Stored data entries:

= = = =

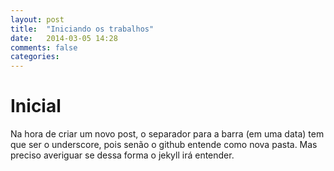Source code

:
 ```yaml
---
layout: post
title:  "Iniciando os trabalhos"
date:   2014-03-05 14:28
comments: false
categories: 
---
```


# Inicial

Na hora de criar um novo post, o separador para a barra (em uma data) tem que ser o underscore, pois senão o github entende como nova pasta. Mas preciso averiguar se dessa forma o jekyll irá entender.
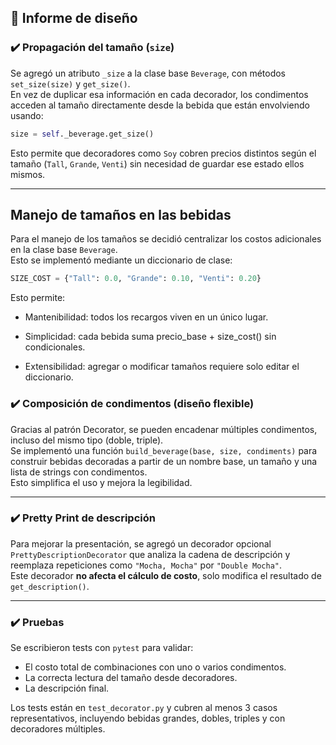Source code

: 
## 📝 Informe de diseño

### ✔️ Propagación del tamaño (`size`)

Se agregó un atributo `_size` a la clase base `Beverage`, con métodos `set_size(size)` y `get_size()`.  
En vez de duplicar esa información en cada decorador, los condimentos acceden al tamaño directamente desde la bebida que están envolviendo usando:

```python
size = self._beverage.get_size()
```

Esto permite que decoradores como `Soy` cobren precios distintos según el tamaño (`Tall`, `Grande`, `Venti`) sin necesidad de guardar ese estado ellos mismos.

---

## Manejo de tamaños en las bebidas

Para el manejo de los tamaños se decidió centralizar los costos adicionales en la clase base `Beverage`.  
Esto se implementó mediante un diccionario de clase:

```python
SIZE_COST = {"Tall": 0.0, "Grande": 0.10, "Venti": 0.20}
```
Esto permite:

- Mantenibilidad: todos los recargos viven en un único lugar.

- Simplicidad: cada bebida suma precio_base + size_cost() sin condicionales.

- Extensibilidad: agregar o modificar tamaños requiere solo editar el diccionario.

### ✔️ Composición de condimentos (diseño flexible)

Gracias al patrón Decorator, se pueden encadenar múltiples condimentos, incluso del mismo tipo (doble, triple).  
Se implementó una función `build_beverage(base, size, condiments)` para construir bebidas decoradas a partir de un nombre base, un tamaño y una lista de strings con condimentos.  
Esto simplifica el uso y mejora la legibilidad.

---

### ✔️ Pretty Print de descripción

Para mejorar la presentación, se agregó un decorador opcional `PrettyDescriptionDecorator` que analiza la cadena de descripción y reemplaza repeticiones como `"Mocha, Mocha"` por `"Double Mocha"`.  
Este decorador **no afecta el cálculo de costo**, solo modifica el resultado de `get_description()`.

---

### ✔️ Pruebas

Se escribieron tests con `pytest` para validar:
- El costo total de combinaciones con uno o varios condimentos.
- La correcta lectura del tamaño desde decoradores.
- La descripción final.

Los tests están en `test_decorator.py` y cubren al menos 3 casos representativos, incluyendo bebidas grandes, dobles, triples y con decoradores múltiples.
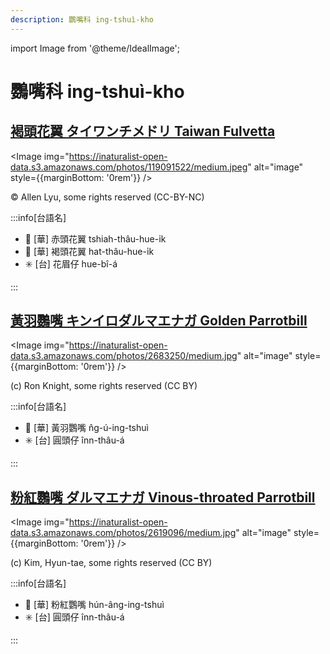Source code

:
```yaml
---
description: 鸚嘴科 ing-tshuì-kho
---
```


import Image from '@theme/IdealImage';

# 鸚嘴科 ing-tshuì-kho

## [褐頭花翼 タイワンチメドリ Taiwan Fulvetta](https://ebird.org/species/taiful1)

<Image img="https://inaturalist-open-data.s3.amazonaws.com/photos/119091522/medium.jpeg" alt="image" style={{marginBottom: '0rem'}} />

<p className="image-caption">
© Allen Lyu, some rights reserved (CC-BY-NC)
</p>

:::info[台語名]

- 🎯 [華] 赤頭花翼 tshiah-thâu-hue-i̍k
- 🎯 [華] 褐頭花翼 hat-thâu-hue-i̍k
- ✳️ [台] 花眉仔 hue-bî-á

:::

## [黃羽鸚嘴 キンイロダルマエナガ Golden Parrotbill](https://ebird.org/species/golpar2)

<Image img="https://inaturalist-open-data.s3.amazonaws.com/photos/2683250/medium.jpg" alt="image" style={{marginBottom: '0rem'}} />

<p className="image-caption">
(c) Ron Knight, some rights reserved (CC BY)
</p>

:::info[台語名]

- 🎯 [華] 黃羽鸚嘴 n̂g-ú-ing-tshuì
- ✳️ [台] 圓頭仔 înn-thâu-á

:::

## [粉紅鸚嘴 ダルマエナガ Vinous-throated Parrotbill](https://ebird.org/species/vitpar1)

<Image img="https://inaturalist-open-data.s3.amazonaws.com/photos/2619096/medium.jpg" alt="image" style={{marginBottom: '0rem'}} />

<p className="image-caption">
(c) Kim, Hyun-tae, some rights reserved (CC BY)
</p>

:::info[台語名]

- 🎯 [華] 粉紅鸚嘴 hún-âng-ing-tshuì
- ✳️ [台] 圓頭仔 înn-thâu-á

:::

= = = =

▶ [THE PROBLEM]: Output the line containing "rights reserved (CC-BY-NC)" and every line after it through the final line of the records above, exactly as written and nothing else.

▶ [YOUR SOLUTION]:
© Allen Lyu, some rights reserved (CC-BY-NC)
</p>

:::info[台語名]

- 🎯 [華] 赤頭花翼 tshiah-thâu-hue-i̍k
- 🎯 [華] 褐頭花翼 hat-thâu-hue-i̍k
- ✳️ [台] 花眉仔 hue-bî-á

:::

## [黃羽鸚嘴 キンイロダルマエナガ Golden Parrotbill](https://ebird.org/species/golpar2)

<Image img="https://inaturalist-open-data.s3.amazonaws.com/photos/2683250/medium.jpg" alt="image" style={{marginBottom: '0rem'}} />

<p className="image-caption">
(c) Ron Knight, some rights reserved (CC BY)
</p>

:::info[台語名]

- 🎯 [華] 黃羽鸚嘴 n̂g-ú-ing-tshuì
- ✳️ [台] 圓頭仔 înn-thâu-á

:::

## [粉紅鸚嘴 ダルマエナガ Vinous-throated Parrotbill](https://ebird.org/species/vitpar1)

<Image img="https://inaturalist-open-data.s3.amazonaws.com/photos/2619096/medium.jpg" alt="image" style={{marginBottom: '0rem'}} />

<p className="image-caption">
(c) Kim, Hyun-tae, some rights reserved (CC BY)
</p>

:::info[台語名]

- 🎯 [華] 粉紅鸚嘴 hún-âng-ing-tshuì
- ✳️ [台] 圓頭仔 înn-thâu-á

:::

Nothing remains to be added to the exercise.